L’Art nouveau
Il termine Art nouveau apparì per la prima volta nel 1894 sulla rivista belga L’Art moderne, per descrivere le opere artistiche dell’architetto belga Henry van de Velde.
L’Art nouveau si diffuse in Europa e negli Stati Uniti tra il 1890 e il 1910 (soprattutto nei paesi dove era in atto la rivoluzione industriale), con nomi diversi:
- Francia, Belgio e USA: Art Nouveau
- Italia: Stile floreale e Liberty (dall’Emporio di arredamento “Liberty” aperto a Londra nel 1875)
- Svizzera: Style Sapin
- Inghilterra: Modern style
- Spagna: Modernismo e Arte Joven
- Germania: Jugendstil (Stile giovane)
- Austria: Sezessionstil
Il movimento aveva alcune caratteristiche costanti: motivi naturalistici (fiori e animali) e stilistici, e l’uso di ritmi impostati sulla curva e sulle spirali.

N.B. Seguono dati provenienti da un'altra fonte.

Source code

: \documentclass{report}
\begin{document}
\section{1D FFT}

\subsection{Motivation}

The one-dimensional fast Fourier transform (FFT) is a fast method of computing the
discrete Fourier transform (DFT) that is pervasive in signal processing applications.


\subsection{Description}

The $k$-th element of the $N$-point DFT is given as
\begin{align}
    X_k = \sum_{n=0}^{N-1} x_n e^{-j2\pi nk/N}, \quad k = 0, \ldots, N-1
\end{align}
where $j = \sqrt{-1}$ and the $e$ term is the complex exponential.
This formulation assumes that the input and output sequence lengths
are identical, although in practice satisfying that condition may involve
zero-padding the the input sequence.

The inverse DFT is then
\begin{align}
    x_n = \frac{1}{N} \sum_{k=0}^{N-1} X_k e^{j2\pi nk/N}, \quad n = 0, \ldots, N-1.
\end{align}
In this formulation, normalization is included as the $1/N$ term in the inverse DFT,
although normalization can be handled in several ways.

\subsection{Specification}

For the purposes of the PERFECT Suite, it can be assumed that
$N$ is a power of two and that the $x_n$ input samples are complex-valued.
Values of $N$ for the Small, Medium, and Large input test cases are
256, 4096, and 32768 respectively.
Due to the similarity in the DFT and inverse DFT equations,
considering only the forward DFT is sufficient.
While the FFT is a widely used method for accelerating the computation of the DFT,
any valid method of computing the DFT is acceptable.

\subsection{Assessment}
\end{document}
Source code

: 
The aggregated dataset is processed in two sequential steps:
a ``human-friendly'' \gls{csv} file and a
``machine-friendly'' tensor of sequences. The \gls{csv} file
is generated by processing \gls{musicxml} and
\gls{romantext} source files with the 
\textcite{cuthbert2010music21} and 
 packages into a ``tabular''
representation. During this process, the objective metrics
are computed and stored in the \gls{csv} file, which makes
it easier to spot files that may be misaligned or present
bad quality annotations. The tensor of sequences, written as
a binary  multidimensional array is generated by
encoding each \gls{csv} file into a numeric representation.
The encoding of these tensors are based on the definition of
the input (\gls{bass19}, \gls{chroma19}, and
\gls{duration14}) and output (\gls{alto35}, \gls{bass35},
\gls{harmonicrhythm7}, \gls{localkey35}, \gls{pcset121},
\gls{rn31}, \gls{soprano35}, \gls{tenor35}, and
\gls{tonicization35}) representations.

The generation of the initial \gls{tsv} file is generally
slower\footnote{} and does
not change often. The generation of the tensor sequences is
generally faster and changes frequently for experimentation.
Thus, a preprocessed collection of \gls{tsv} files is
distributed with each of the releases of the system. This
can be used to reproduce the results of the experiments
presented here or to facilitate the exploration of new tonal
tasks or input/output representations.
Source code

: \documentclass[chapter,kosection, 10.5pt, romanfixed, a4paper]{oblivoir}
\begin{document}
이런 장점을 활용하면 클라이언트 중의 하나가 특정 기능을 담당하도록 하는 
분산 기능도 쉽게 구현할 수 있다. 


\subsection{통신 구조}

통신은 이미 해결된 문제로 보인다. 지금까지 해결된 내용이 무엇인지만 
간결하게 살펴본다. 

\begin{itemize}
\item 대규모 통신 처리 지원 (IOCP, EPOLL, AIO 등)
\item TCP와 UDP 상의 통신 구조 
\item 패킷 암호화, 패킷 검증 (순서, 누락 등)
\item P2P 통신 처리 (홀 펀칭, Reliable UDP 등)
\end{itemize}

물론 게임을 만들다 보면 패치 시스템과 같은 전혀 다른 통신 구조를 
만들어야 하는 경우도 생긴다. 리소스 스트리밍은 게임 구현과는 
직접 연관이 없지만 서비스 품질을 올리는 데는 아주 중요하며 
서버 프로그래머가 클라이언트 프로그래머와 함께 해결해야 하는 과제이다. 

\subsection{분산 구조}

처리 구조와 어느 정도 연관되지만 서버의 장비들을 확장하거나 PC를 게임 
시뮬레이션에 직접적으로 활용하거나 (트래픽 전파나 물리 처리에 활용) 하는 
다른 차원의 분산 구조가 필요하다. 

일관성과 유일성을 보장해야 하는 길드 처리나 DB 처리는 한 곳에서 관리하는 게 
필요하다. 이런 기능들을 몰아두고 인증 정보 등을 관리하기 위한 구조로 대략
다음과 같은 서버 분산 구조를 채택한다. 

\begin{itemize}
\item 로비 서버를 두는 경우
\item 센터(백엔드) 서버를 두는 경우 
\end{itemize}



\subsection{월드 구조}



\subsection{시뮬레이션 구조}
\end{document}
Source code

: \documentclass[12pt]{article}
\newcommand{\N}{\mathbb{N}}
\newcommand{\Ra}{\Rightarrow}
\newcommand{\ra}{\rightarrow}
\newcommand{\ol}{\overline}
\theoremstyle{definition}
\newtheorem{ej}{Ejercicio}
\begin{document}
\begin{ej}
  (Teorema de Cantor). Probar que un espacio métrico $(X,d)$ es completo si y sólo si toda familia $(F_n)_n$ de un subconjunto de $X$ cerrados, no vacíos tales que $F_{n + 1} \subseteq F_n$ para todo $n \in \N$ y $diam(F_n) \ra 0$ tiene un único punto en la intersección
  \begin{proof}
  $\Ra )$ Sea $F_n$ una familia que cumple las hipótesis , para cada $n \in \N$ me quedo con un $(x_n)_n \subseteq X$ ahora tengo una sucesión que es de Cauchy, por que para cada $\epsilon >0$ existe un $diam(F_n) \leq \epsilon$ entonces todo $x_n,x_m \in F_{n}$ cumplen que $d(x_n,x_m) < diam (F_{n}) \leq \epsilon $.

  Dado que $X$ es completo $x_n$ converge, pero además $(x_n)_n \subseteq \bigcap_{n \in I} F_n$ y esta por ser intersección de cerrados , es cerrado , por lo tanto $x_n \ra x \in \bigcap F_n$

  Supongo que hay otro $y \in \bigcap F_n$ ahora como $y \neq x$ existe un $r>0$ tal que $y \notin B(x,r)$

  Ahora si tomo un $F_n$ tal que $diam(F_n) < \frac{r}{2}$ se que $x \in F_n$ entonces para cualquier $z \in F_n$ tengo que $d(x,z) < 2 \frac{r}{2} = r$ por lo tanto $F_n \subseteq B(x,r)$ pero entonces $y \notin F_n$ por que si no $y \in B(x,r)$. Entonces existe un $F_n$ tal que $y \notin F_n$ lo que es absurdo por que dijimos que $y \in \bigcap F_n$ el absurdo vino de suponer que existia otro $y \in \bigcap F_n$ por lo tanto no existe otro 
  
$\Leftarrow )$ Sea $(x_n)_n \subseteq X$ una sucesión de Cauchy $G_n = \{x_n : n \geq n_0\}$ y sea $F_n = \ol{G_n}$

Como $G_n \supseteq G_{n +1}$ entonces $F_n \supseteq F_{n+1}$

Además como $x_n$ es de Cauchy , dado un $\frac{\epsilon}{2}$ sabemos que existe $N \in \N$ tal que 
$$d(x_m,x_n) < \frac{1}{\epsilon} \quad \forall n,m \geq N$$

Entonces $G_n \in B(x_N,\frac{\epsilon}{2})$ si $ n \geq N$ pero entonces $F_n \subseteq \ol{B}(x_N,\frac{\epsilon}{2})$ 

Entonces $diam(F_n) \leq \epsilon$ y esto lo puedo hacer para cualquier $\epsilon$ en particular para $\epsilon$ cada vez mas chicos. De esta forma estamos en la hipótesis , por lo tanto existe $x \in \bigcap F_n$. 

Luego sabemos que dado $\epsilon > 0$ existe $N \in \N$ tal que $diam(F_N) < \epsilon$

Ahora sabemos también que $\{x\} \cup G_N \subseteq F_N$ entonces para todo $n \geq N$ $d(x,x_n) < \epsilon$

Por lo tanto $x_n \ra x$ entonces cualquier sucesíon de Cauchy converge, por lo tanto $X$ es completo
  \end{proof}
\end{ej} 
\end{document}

L’estetica della nuova arte si può riassumere in un’ornamentazione urbana che contribuì a ingentilire l’ambiente.
La fondamentale critica è stata quella di essere pura decorazione, ma quel nuovo gusto era intenzionalmente uno stile “ornamentale”.
L’esordio dell’Art nouveau in Italia coincise con l’esposizione di Torino del 1902 e diventò il primo stile dell’Italia unita.
Le città moderne
Lo sviluppo industriale e il conseguente sviluppo urbanistico fu gestito dalla società borghese con la costruzione all’interno del centro abitato di palazzi misti fra residenza e spazi commerciali. Ma è nei villini che la borghesia fissò la propria residenza.
In molte città emiliane, in nome del progresso, furono abbattute le antiche mura e realizzati i viali di circonvallazione, al di fuori dei quali furono costruiti villini con piccoli giardini, disposti lungo strade tranquille e alberate, e parchi pubblici.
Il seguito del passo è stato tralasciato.